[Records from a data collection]
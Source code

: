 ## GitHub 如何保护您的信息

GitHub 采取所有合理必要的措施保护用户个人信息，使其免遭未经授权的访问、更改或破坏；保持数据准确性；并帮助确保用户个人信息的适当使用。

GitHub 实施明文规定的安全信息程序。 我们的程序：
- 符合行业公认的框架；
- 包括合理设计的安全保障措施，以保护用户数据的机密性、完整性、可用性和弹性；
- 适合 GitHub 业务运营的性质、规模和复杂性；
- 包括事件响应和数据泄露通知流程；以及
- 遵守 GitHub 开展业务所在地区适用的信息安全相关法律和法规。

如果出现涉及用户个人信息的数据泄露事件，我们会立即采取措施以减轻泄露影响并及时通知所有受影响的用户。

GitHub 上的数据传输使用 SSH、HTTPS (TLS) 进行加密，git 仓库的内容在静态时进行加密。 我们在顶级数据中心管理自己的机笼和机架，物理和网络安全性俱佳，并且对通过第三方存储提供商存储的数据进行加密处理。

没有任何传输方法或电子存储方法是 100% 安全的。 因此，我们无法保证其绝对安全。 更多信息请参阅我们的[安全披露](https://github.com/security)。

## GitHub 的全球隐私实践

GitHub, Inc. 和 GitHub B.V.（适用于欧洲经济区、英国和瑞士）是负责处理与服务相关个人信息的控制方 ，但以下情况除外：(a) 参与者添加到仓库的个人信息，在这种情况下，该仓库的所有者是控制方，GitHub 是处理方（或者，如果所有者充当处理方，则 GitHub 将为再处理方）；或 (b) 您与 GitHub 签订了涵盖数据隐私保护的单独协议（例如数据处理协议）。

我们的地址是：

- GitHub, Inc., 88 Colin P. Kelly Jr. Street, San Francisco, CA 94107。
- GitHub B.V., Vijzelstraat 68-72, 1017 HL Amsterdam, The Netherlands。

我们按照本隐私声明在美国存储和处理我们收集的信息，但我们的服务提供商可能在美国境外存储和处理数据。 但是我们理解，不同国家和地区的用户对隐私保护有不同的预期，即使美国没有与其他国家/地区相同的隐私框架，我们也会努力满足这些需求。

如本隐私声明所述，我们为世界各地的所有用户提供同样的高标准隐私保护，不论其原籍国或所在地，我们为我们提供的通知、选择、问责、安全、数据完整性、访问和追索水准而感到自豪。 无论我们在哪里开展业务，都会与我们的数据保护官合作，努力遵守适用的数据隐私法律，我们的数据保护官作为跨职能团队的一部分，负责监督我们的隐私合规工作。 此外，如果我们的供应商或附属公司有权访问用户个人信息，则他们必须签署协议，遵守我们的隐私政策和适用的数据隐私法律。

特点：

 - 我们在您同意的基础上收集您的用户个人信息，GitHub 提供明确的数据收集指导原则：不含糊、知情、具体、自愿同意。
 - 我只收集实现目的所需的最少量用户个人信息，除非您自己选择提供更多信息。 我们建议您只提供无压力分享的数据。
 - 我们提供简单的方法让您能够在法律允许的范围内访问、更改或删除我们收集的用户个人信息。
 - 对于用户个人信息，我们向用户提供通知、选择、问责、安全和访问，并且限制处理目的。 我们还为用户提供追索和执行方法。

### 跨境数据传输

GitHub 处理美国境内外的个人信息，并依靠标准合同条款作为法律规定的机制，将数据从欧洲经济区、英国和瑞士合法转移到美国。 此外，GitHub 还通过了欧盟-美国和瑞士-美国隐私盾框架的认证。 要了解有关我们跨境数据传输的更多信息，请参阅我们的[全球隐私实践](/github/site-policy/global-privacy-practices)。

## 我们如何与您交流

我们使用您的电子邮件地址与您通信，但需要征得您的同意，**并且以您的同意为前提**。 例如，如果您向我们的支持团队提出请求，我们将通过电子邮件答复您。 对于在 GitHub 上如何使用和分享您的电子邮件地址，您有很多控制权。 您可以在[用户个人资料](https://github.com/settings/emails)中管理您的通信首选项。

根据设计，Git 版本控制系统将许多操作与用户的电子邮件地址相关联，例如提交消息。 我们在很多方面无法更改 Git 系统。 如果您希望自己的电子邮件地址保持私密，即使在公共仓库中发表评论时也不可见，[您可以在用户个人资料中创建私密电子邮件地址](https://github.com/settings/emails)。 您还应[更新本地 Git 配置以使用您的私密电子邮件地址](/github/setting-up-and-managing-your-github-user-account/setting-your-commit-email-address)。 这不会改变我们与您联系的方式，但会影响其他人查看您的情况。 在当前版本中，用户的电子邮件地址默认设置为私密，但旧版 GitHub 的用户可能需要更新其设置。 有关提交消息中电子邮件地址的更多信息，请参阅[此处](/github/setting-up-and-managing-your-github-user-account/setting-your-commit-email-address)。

▶ _DIRECTIONS_: Copy only this part of the entries above: the line with "- 包括合理设计的安全保障措施，以保护用户数据的机密性、完整性、可用性和弹性；", the line with "例如，如果您向我们的支持团队提出请求，我们将通过电子邮件答复您。 对于在 GitHub", and the lines between, all exactly as written.

▶ _RESULT FOR THIS EXERCISE_:
- 包括合理设计的安全保障措施，以保护用户数据的机密性、完整性、可用性和弹性；
- 适合 GitHub 业务运营的性质、规模和复杂性；
- 包括事件响应和数据泄露通知流程；以及
- 遵守 GitHub 开展业务所在地区适用的信息安全相关法律和法规。

如果出现涉及用户个人信息的数据泄露事件，我们会立即采取措施以减轻泄露影响并及时通知所有受影响的用户。

GitHub 上的数据传输使用 SSH、HTTPS (TLS) 进行加密，git 仓库的内容在静态时进行加密。 我们在顶级数据中心管理自己的机笼和机架，物理和网络安全性俱佳，并且对通过第三方存储提供商存储的数据进行加密处理。

没有任何传输方法或电子存储方法是 100% 安全的。 因此，我们无法保证其绝对安全。 更多信息请参阅我们的[安全披露](https://github.com/security)。

## GitHub 的全球隐私实践

GitHub, Inc. 和 GitHub B.V.（适用于欧洲经济区、英国和瑞士）是负责处理与服务相关个人信息的控制方 ，但以下情况除外：(a) 参与者添加到仓库的个人信息，在这种情况下，该仓库的所有者是控制方，GitHub 是处理方（或者，如果所有者充当处理方，则 GitHub 将为再处理方）；或 (b) 您与 GitHub 签订了涵盖数据隐私保护的单独协议（例如数据处理协议）。

我们的地址是：

- GitHub, Inc., 88 Colin P. Kelly Jr. Street, San Francisco, CA 94107。
- GitHub B.V., Vijzelstraat 68-72, 1017 HL Amsterdam, The Netherlands。

我们按照本隐私声明在美国存储和处理我们收集的信息，但我们的服务提供商可能在美国境外存储和处理数据。 但是我们理解，不同国家和地区的用户对隐私保护有不同的预期，即使美国没有与其他国家/地区相同的隐私框架，我们也会努力满足这些需求。

如本隐私声明所述，我们为世界各地的所有用户提供同样的高标准隐私保护，不论其原籍国或所在地，我们为我们提供的通知、选择、问责、安全、数据完整性、访问和追索水准而感到自豪。 无论我们在哪里开展业务，都会与我们的数据保护官合作，努力遵守适用的数据隐私法律，我们的数据保护官作为跨职能团队的一部分，负责监督我们的隐私合规工作。 此外，如果我们的供应商或附属公司有权访问用户个人信息，则他们必须签署协议，遵守我们的隐私政策和适用的数据隐私法律。

特点：

 - 我们在您同意的基础上收集您的用户个人信息，GitHub 提供明确的数据收集指导原则：不含糊、知情、具体、自愿同意。
 - 我只收集实现目的所需的最少量用户个人信息，除非您自己选择提供更多信息。 我们建议您只提供无压力分享的数据。
 - 我们提供简单的方法让您能够在法律允许的范围内访问、更改或删除我们收集的用户个人信息。
 - 对于用户个人信息，我们向用户提供通知、选择、问责、安全和访问，并且限制处理目的。 我们还为用户提供追索和执行方法。

### 跨境数据传输

GitHub 处理美国境内外的个人信息，并依靠标准合同条款作为法律规定的机制，将数据从欧洲经济区、英国和瑞士合法转移到美国。 此外，GitHub 还通过了欧盟-美国和瑞士-美国隐私盾框架的认证。 要了解有关我们跨境数据传输的更多信息，请参阅我们的[全球隐私实践](/github/site-policy/global-privacy-practices)。

## 我们如何与您交流

我们使用您的电子邮件地址与您通信，但需要征得您的同意，**并且以您的同意为前提**。 例如，如果您向我们的支持团队提出请求，我们将通过电子邮件答复您。 对于在 GitHub 上如何使用和分享您的电子邮件地址，您有很多控制权。 您可以在[用户个人资料](https://github.com/settings/emails)中管理您的通信首选项。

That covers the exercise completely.